### [What to work on]
Of all the lines in the records below, copy only those that contain the string "migration".

Excerpts from a dataset
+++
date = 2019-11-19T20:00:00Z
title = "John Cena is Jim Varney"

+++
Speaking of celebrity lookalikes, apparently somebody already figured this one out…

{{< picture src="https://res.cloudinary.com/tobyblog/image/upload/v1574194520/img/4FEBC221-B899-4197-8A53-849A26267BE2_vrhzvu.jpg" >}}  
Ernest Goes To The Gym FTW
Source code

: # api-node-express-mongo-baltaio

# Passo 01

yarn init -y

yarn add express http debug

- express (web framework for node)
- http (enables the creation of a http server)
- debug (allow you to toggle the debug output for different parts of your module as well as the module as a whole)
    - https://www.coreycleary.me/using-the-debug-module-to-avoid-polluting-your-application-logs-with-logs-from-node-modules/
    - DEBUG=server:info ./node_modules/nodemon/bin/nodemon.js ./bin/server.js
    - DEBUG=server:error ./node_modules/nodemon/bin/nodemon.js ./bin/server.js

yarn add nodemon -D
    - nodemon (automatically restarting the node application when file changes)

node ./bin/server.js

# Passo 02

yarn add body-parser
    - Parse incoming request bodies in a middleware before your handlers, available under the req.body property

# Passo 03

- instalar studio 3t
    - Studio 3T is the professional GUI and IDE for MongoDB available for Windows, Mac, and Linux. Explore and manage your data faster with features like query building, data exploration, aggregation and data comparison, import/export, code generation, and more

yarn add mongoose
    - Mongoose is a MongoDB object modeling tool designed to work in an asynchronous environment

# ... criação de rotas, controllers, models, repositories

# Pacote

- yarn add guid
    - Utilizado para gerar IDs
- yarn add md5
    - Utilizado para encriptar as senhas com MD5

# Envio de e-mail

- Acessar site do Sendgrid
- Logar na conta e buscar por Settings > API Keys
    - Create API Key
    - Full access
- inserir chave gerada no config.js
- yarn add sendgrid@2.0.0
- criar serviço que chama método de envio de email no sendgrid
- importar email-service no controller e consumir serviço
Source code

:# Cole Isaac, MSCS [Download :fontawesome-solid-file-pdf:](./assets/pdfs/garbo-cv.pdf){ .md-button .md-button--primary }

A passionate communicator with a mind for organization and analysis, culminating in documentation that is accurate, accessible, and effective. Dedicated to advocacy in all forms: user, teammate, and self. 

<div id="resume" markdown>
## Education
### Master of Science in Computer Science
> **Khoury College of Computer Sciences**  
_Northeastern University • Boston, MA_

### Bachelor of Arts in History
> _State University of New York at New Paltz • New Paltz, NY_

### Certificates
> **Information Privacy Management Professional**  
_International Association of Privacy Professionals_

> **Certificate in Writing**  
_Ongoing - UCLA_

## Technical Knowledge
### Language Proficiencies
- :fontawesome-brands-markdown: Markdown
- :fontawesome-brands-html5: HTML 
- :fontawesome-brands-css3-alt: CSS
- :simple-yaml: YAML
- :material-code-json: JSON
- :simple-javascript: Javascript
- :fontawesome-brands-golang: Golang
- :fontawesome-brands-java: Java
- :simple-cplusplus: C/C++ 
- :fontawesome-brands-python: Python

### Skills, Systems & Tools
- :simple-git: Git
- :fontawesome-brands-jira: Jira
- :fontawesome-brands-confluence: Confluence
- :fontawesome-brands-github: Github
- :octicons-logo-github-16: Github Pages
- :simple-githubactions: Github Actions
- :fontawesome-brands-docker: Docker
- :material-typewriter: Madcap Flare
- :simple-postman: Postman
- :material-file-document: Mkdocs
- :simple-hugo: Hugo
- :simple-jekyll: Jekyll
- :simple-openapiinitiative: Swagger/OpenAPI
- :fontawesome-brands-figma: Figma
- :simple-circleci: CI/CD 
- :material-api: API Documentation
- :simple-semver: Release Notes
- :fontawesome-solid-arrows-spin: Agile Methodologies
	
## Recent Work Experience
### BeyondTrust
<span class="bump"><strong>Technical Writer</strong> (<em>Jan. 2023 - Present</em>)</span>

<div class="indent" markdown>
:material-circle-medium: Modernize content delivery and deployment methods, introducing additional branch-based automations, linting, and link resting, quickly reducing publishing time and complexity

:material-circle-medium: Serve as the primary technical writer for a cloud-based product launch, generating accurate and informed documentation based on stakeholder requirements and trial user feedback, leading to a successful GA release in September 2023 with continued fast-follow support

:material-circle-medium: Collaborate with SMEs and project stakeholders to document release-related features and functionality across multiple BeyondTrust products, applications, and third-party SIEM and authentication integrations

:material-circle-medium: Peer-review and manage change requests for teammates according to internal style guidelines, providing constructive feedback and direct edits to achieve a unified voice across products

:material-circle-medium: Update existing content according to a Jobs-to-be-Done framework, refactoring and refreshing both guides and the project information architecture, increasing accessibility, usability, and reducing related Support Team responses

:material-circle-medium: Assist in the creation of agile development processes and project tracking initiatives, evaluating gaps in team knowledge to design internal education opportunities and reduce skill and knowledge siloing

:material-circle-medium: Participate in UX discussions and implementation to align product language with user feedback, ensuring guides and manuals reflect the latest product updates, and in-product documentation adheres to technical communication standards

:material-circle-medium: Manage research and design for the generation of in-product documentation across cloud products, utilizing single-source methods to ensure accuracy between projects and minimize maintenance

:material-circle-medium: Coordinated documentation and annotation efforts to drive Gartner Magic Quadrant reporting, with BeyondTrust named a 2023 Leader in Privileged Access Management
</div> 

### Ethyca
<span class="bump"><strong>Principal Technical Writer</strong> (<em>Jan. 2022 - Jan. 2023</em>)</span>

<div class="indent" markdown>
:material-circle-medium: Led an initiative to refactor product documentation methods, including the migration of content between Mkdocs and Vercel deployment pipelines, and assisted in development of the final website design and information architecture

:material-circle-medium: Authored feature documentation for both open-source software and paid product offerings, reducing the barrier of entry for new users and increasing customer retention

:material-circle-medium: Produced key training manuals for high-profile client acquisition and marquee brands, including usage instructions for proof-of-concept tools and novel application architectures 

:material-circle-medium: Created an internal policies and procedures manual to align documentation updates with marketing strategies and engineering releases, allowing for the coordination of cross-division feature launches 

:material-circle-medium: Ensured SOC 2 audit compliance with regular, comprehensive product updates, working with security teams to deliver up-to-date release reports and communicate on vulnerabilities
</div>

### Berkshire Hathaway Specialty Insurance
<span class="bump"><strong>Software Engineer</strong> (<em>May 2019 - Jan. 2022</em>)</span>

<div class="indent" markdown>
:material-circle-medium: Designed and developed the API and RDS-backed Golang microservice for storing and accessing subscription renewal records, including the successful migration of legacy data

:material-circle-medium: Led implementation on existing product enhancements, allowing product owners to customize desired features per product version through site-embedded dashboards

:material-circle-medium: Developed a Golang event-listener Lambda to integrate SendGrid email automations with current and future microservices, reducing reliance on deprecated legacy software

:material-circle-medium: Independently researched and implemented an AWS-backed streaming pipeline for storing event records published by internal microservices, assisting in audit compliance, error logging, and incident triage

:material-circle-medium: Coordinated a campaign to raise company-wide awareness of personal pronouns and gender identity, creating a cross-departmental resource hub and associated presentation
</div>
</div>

### [Output of the exercise]
:material-circle-medium: Led an initiative to refactor product documentation methods, including the migration of content between Mkdocs and Vercel deployment pipelines, and assisted in development of the final website design and information architecture
:material-circle-medium: Designed and developed the API and RDS-backed Golang microservice for storing and accessing subscription renewal records, including the successful migration of legacy data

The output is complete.